Busy sales, business development and marketing professionals are interested in using LinkedIn to fill the top of their funnels. That’s a good thing, because the professional network is a good way to do just that… if done correctly and with the proper strategies, of course.
Did you know that you can not only use it concurrently with your entire sales process, but you can even use LinkedIn as a replacement for a customer-relationship management (CRM) system? That’s just how powerful LinkedIn can be as a “partner,” if you will, to your established sales strategy.
I’ll get into the CRM angle later in this post. Meantime, using it at each stage takes strategy and time, but it can be (and often is!) very successful. My list should make the process easier to integrate into your sales strategy.
There’s all different kinds of ways to prospect at all different levels. LinkedIn can play a key role at every level. The most powerful and proprietary feature of LinkedIn is its database that you have access to through your network. It’s your dream to identify who in your network knows your prospect, right? Well, consider this dream fulfilled. Through Company Search, Advanced Searches and searching a specific connection’s connections, LinkedIn is a hotbed for referrals and introductions.
In addition, through LinkedIn’s publishing platform, everyone has the ability to both post engaging content and share it with key decision makers through group messages. There isn’t an easier more effective way to get on your prospects’ radar as a thought leader in their professional world. You can be subject matter expert that they respect and will ultimately buy from.
First Meeting Preparation
Learning as much as you can about your prospect before meeting them can help give you an edge. You know that, of course. But did you know using LinkedIn for research can tilt the playing field in your direction? You can obtain the full background of not only on your prospect, but on many of the other decision makers and influencers prior to your meeting. You can also learn what the company’s initiatives are, and what they are sharing and talking about from both the personal and company page activities. Additionally, you can quickly research their industry and competitors and compile insights based on what is happening right now in their world.
Here’s a bonus that LinkedIn provides you. When you are on your prospects profile, look on the right hand side for a list of people similar to your prospect as well as “People Also Viewed”. This is a great way to quickly find both others in their company and their competitors. Similar intelligence is available on Company Pages as well.
During Your First Call
Now it’s time to use what you’ve learned during your first meeting prep work. But you’re not quite done yet. With a quick advanced search. you can find former co-workers and decision makers at your prospect company. This is a key area that will help start a meeting and the sales process with an powerful edge.
With all of that knowledge, you can tailor your questions to discover what they have and need prior to your first meeting. Gone are the days when you needed to depend on a predetermined checklist of questions to which we need answers to make the sale. You should probably keep that list handy, though, just in case you’re not able to get all of your answers through your research.

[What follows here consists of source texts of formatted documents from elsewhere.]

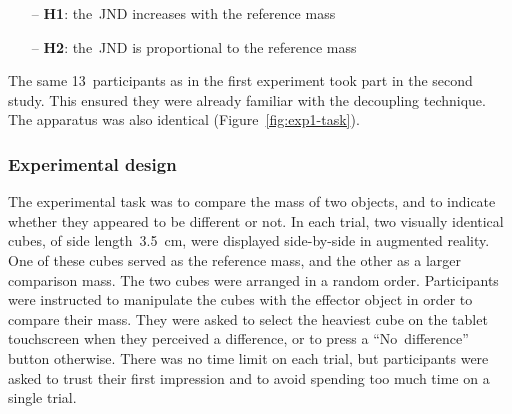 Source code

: \documentclass{vgtc}
\begin{document}
\begin{itemize}
\item[--] \textbf{H1}: the~JND increases with the reference mass
\item[--] \textbf{H2}: the~JND is proportional to the reference mass
\end{itemize}

The same 13~participants as in the first experiment took part in the second study. This ensured they were already familiar with the decoupling technique. The apparatus was also identical (Figure~\ref{fig:exp1-task}).

\subsubsection{Experimental design}

The experimental task was to compare the mass of two objects, and to indicate whether they appeared to be different or not. In each trial, two visually identical cubes, of side length~\SI{3.5}{\centi\meter}, were displayed side-by-side in augmented reality. One of these cubes served as the reference mass, and the other as a larger comparison mass. The two cubes were arranged in a random order. Participants were instructed to manipulate the cubes with the effector object in order to compare their mass. They were asked to select the heaviest cube on the tablet touchscreen when they perceived a difference, or to press a ``No~difference'' button otherwise. There was no time limit on each trial, but participants were asked to trust their first impression and to avoid spending too much time on a single trial.
\end{document}
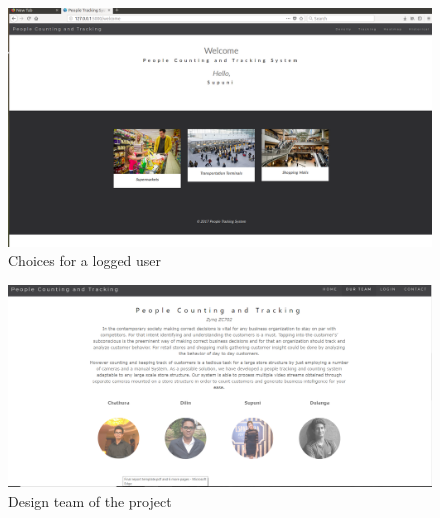 \documentclass[12pt,a4paper]{report}
\begin{document}
\begin{figure}[H]
  \centering
  \includegraphics[width=.8\linewidth]{login}
  \caption{Choices for a logged user}
  \label{web:3}
\end{figure}
\begin{figure}[H]
  \centering
  \includegraphics[width=.8\linewidth]{Capture}
  \caption{Design team of the project}
  \label{web:4}
\end{figure}
\end{document}
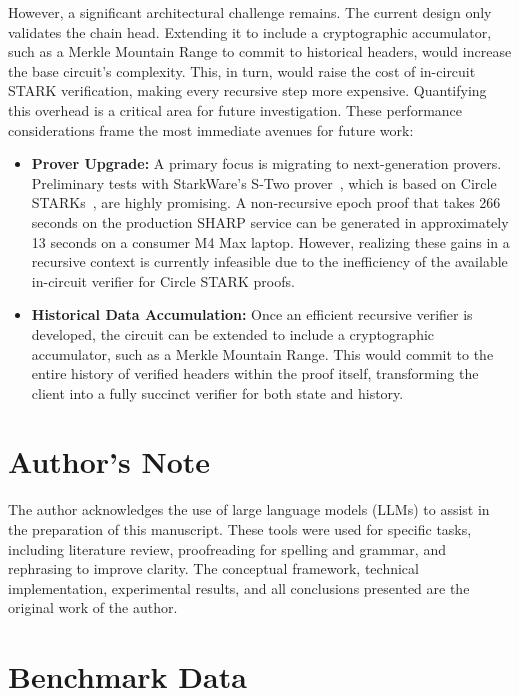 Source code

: \documentclass[runningheads]{llncs}
\begin{document}
However, a significant architectural challenge remains. The current design only validates the chain head. Extending it to include a cryptographic accumulator, such as a Merkle Mountain Range to commit to historical headers, would increase the base circuit's complexity. This, in turn, would raise the cost of in-circuit STARK verification, making every recursive step more expensive. Quantifying this overhead is a critical area for future investigation. These performance considerations frame the most immediate avenues for future work:

\begin{itemize}
    \item \textbf{Prover Upgrade:} A primary focus is migrating to next-generation provers. Preliminary tests with StarkWare's S-Two prover~\cite{StarkWare2025STwo}, which is based on Circle STARKs~\cite{Habock2024CircleSTARKs}, are highly promising. A non-recursive epoch proof that takes 266 seconds on the production SHARP service can be generated in approximately 13 seconds on a consumer M4 Max laptop. However, realizing these gains in a recursive context is currently infeasible due to the inefficiency of the available in-circuit verifier for Circle STARK proofs.
    
    \item \textbf{Historical Data Accumulation:} Once an efficient recursive verifier is developed, the circuit can be extended to include a cryptographic accumulator, such as a Merkle Mountain Range. This would commit to the entire history of verified headers within the proof itself, transforming the client into a fully succinct verifier for both state and history.
\end{itemize}

\section*{Author's Note}
The author acknowledges the use of large language models (LLMs) to assist in the preparation of this manuscript. These tools were used for specific tasks, including literature review, proofreading for spelling and grammar, and rephrasing to improve clarity. The conceptual framework, technical implementation, experimental results, and all conclusions presented are the original work of the author.


\appendix
\section{Benchmark Data}
\label{sec:appendix_benchmark}
\end{document}
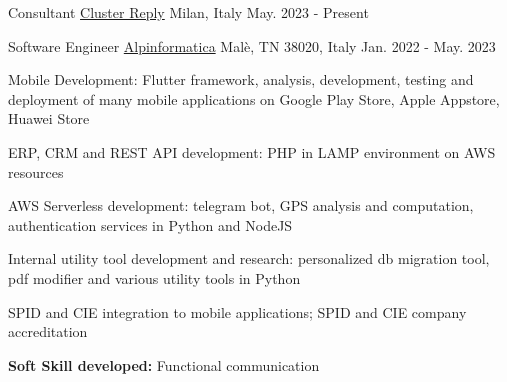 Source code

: 

\begin{cventries}

  \cventry
    {Consultant} %
    {\href{https://www.reply.com/cluster-reply/}{Cluster Reply}} %
    {Milan, Italy} %
    {May. 2023 - Present} %
    {
    }

  \cventry
    {Software Engineer} %
    {\href{https://www.alpinformatica.com/}{Alpinformatica}} %
    {Malè, TN 38020, Italy} %
    {Jan. 2022 - May. 2023} %
    {
      \begin{cvitems} %
        \item {Mobile Development: Flutter framework, analysis, development, testing and deployment of many mobile applications on Google Play Store, Apple Appstore, Huawei Store }
        \item {ERP, CRM and REST API development: PHP in LAMP environment on AWS resources}
        \item {AWS Serverless development: telegram bot, GPS analysis and computation, authentication services in Python and NodeJS}
        \item {Internal utility tool development and research: personalized db migration tool, pdf modifier and various utility tools in Python}
        \item {SPID and CIE integration to mobile applications; SPID and CIE company accreditation}
        \item {\textbf{Soft Skill developed:} Functional communication}
      \end{cvitems}
    }


\end{cventries}
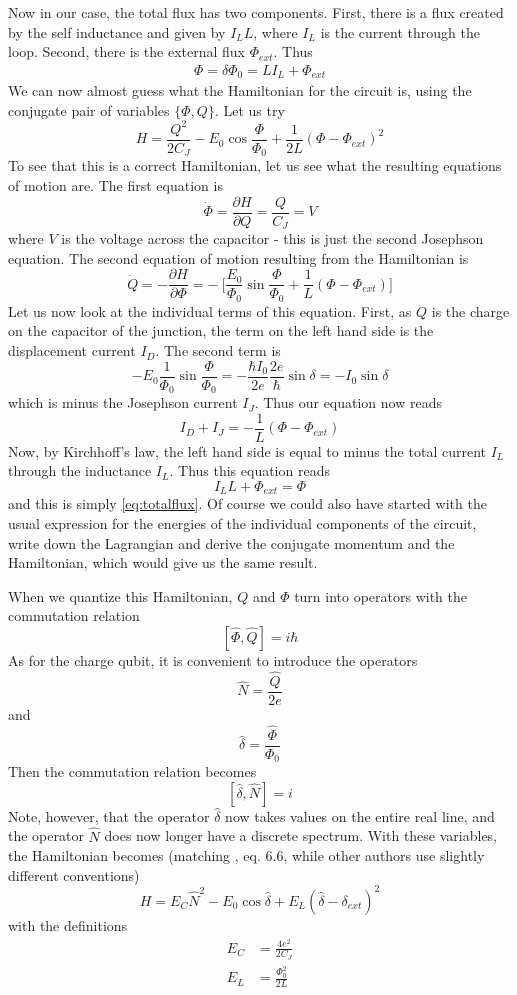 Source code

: \documentclass[a4paper, draft]{article}
\theoremstyle{own}
\theoremstyle{remark}
\begin{document}
Now in our case, the total flux has two components. First, there is a flux created by the self inductance and given by $I_L L$, where $I_L$ is the current through the loop. Second, there is the external flux $\Phi_{ext}$. Thus
\begin{align}
\label{eq:totalflux}
\Phi = \delta \Phi_0 = L I_L + \Phi_{ext}
\end{align}
We can now almost guess what the Hamiltonian for the circuit is, using the conjugate pair of variables $\{\Phi, Q\}$. Let us try 
$$
H = \frac{Q^2}{2C_J} - E_0 \cos \frac{\Phi}{\Phi_0} + \frac{1}{2L}( \Phi  - \Phi_{ext})^2
$$
To see that this is a correct Hamiltonian, let us see what the resulting equations of motion are. The first equation is
$$
\dot{\Phi} = \frac{\partial H }{\partial Q} = \frac{Q}{C_J} = V
$$
where $V$ is the voltage across the capacitor - this is just the second Josephson equation. The second equation of motion resulting from the Hamiltonian is 
$$
\dot{Q} = - \frac{\partial H}{\partial \Phi} = - \
\big[ 
\frac{E_0}{\Phi_0} \sin \frac{\Phi}{\Phi_0} + \frac{1}{L} (\Phi - \Phi_{ext})
\big] 
$$
Let us now look at the individual terms of this equation. First, as $Q$ is the charge on the capacitor of the junction, the term on the left hand side is the displacement current $I_D$. The second term is
$$
- E_0 \frac{1}{\Phi_0} \sin \frac{\Phi}{\Phi_0} =  - \frac{\hbar I_0}{2e} \frac{2e}{\hbar} \sin{\delta} = - I_0 \sin \delta
$$
which is minus the Josephson current $I_J$. Thus our equation now reads
$$
I_D  + I_J =  - \frac{1}{L} (\Phi - \Phi_{ext})
$$
Now, by Kirchhoff's law, the left hand side is equal to minus the total current $I_L$ through the inductance $I_L$. Thus this equation reads
$$
 I_L L + \Phi_{ext} = \Phi
$$
and this is simply \eqref{eq:totalflux}. Of course we could also have started with the usual expression for the energies of the individual components of the circuit, write down the Lagrangian and derive the conjugate momentum and the Hamiltonian, which would give us the same result.

When we quantize this Hamiltonian, $Q$ and $\Phi$ turn into operators with the commutation relation
$$
[\hat{\Phi}, \hat{Q}] = i \hbar
$$
As for the charge qubit, it is convenient to introduce the operators
$$
\hat{N} = \frac{\hat{Q}}{2e}
$$
and 
$$
\hat{\delta} = \frac{\hat{\Phi}}{\Phi_0}
$$
Then the commutation relation becomes
$$
[ \hat{\delta}, \hat{N}  ] =  i 
$$
Note, however, that the operator $\hat{\delta}$ now takes values on the entire real line, and the operator $\hat{N}$ does now longer have a discrete spectrum. With these variables, the Hamiltonian becomes (matching \cite{WendinShumeiko}, eq. 6.6, while other authors use slightly different conventions)
$$
H =  E_C \hat{N}^2 - E_0 \cos \hat{\delta} + E_L ( \hat{\delta}  - \delta_{ext})^2
$$
with the definitions
\begin{align*}
E_C &= \frac{4e^2}{2C_J}  \\
E_L &= \frac{\Phi_0^2}{2L}
\end{align*}
\end{document}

When it comes time to dust off the ol’ the Powerpoint for the formal sales pitch and presentation, we can leverage our recommendations and client case studies we have in our LinkedIn profiles. Because these are examples of our clients speaking for us, we have more credibility than ever during the presentation; credibility we couldn’t offer on our own. Don’t know how to do this? Let’s talk! (Look for the offer for a free consultation at the end of this post.)
This goes back to the pre-call planning you did for your first meeting. If we prepared well for that stage, we’ve connected with past employees and learned many of the objections the prospect have before we ever hear them. This intelligence can be insightful, which means you’ll be armed and ready with an effective objection-handling moment. You can even handle the objection before they ever get to say it!
Close It Like a Garage Door
This isn’t really a strategy; it’s more of an end result. Because you’ve used LinkedIn throughout your sales process, closing the customer should ideally be easier. After all, when salespeople come in from a referral (in this case, a LinkedIn referral), they’re already a more trusted resource to the prospect. Can you get that from a typical cold call? What’s more, because your referral source likely presented you to the prospect as highly recommended, that person may not even shop your products or services to other vendors.
Once you’ve turned prospects into happy clients, use LinkedIn to get some referrals from them. Go into their connections list and identify the people they know who you want to meet. Then ask for introductions.
You should utilize your CRM software tool if you have access to one. If you don’t have one, though, here’s a tip: You can use LinkedIn’s Tagging feature to track where you are in the sales process with each prospect. (Not sure how to do this? My Official LinkedIn Partner-in-Crime Brynne Tillman shows you how to use LinkedIn tags here.)
LinkedIn is a great tool for the entire sales process, not just filling the top of the proverbial funnel with leads. Use it well and with these strategies in mind, and you’ll see more success than you had without using it.